RECORDS TO PROCESS:
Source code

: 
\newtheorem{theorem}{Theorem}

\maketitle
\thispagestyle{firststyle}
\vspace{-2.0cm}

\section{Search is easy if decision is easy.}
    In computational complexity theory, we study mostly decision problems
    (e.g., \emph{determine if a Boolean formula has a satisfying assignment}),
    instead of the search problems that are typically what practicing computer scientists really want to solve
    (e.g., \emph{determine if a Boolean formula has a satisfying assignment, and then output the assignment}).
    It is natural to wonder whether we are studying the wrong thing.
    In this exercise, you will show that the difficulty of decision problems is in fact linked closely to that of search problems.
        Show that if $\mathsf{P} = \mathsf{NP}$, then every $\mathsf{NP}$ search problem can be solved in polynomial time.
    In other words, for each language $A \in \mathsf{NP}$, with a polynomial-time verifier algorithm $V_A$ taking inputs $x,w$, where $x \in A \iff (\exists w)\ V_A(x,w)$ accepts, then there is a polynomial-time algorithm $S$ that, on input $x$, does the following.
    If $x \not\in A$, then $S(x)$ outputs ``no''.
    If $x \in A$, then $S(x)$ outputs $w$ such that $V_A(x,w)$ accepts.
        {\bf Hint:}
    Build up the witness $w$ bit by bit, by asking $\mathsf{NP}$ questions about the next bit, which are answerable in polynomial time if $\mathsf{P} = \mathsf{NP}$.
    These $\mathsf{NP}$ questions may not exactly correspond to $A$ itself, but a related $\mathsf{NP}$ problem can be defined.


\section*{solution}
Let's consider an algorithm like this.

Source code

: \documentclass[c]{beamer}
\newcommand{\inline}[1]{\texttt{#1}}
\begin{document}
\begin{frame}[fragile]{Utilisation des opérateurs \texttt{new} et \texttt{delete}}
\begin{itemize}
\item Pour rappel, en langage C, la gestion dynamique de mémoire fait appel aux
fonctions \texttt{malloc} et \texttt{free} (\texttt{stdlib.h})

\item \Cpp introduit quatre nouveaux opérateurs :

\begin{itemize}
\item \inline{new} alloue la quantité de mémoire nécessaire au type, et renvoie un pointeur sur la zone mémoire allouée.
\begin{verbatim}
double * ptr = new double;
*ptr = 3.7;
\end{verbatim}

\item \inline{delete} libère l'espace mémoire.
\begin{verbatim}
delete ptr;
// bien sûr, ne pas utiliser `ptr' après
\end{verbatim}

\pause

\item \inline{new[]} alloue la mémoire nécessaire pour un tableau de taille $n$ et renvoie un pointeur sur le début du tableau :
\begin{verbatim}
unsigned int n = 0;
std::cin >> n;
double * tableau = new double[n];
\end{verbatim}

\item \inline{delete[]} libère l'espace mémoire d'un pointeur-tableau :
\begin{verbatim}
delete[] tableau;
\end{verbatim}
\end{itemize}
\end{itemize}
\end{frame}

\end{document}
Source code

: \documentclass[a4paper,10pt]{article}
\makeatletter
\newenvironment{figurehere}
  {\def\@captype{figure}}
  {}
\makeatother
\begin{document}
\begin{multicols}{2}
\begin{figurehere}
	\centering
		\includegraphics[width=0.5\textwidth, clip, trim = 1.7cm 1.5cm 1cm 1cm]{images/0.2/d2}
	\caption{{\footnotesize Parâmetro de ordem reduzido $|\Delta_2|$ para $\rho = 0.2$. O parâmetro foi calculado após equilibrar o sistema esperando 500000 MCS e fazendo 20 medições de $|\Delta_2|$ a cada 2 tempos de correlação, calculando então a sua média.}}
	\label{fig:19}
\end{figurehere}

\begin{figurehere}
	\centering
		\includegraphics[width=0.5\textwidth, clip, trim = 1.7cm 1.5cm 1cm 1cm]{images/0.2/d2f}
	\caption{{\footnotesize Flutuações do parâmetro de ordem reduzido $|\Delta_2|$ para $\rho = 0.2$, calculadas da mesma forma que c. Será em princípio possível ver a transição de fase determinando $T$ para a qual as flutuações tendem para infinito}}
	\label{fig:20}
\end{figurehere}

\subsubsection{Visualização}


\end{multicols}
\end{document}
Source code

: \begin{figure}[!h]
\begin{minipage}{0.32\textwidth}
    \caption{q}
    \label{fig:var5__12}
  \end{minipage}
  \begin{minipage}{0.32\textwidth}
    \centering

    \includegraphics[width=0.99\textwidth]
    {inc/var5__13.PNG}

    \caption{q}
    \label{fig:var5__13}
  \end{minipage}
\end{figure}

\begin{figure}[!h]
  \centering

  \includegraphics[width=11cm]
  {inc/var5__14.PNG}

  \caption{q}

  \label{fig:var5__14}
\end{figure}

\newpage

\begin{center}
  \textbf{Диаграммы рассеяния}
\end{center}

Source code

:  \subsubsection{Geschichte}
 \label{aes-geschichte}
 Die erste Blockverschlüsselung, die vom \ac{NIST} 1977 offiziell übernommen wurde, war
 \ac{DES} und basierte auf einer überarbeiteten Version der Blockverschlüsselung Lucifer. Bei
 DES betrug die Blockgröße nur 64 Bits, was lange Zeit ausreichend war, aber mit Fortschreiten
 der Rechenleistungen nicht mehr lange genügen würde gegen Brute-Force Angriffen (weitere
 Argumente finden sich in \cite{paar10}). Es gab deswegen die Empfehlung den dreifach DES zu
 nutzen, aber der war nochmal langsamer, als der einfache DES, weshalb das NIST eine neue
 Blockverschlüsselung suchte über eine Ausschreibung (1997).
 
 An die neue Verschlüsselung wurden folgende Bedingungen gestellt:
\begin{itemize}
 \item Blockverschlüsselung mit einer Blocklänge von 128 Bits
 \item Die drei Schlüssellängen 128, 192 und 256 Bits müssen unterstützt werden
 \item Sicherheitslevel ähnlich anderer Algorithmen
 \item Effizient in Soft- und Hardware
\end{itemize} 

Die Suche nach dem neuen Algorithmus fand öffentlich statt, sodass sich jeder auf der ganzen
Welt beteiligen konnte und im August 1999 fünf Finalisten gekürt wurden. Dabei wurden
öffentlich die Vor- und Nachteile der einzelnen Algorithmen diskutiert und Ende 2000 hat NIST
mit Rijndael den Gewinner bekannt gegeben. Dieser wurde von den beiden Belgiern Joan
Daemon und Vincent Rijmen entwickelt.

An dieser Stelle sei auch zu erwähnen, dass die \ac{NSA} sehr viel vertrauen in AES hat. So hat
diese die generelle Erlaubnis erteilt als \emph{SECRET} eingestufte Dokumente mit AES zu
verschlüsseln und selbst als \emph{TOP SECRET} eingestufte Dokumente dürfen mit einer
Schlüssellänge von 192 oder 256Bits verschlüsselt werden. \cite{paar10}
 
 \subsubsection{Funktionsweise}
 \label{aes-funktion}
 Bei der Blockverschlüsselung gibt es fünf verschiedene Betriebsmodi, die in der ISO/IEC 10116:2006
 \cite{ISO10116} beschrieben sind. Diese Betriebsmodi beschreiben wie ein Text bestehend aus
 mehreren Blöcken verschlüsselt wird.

EXERCISE INSTRUCTIONS: Go through the records above, find every line with the word "para", and list those lines.

RESPONSE BELOW:
	\caption{{\footnotesize Parâmetro de ordem reduzido $|\Delta_2|$ para $\rho = 0.2$. O parâmetro foi calculado após equilibrar o sistema esperando 500000 MCS e fazendo 20 medições de $|\Delta_2|$ a cada 2 tempos de correlação, calculando então a sua média.}}
	\caption{{\footnotesize Flutuações do parâmetro de ordem reduzido $|\Delta_2|$ para $\rho = 0.2$, calculadas da mesma forma que c. Será em princípio possível ver a transição de fase determinando $T$ para a qual as flutuações tendem para infinito}}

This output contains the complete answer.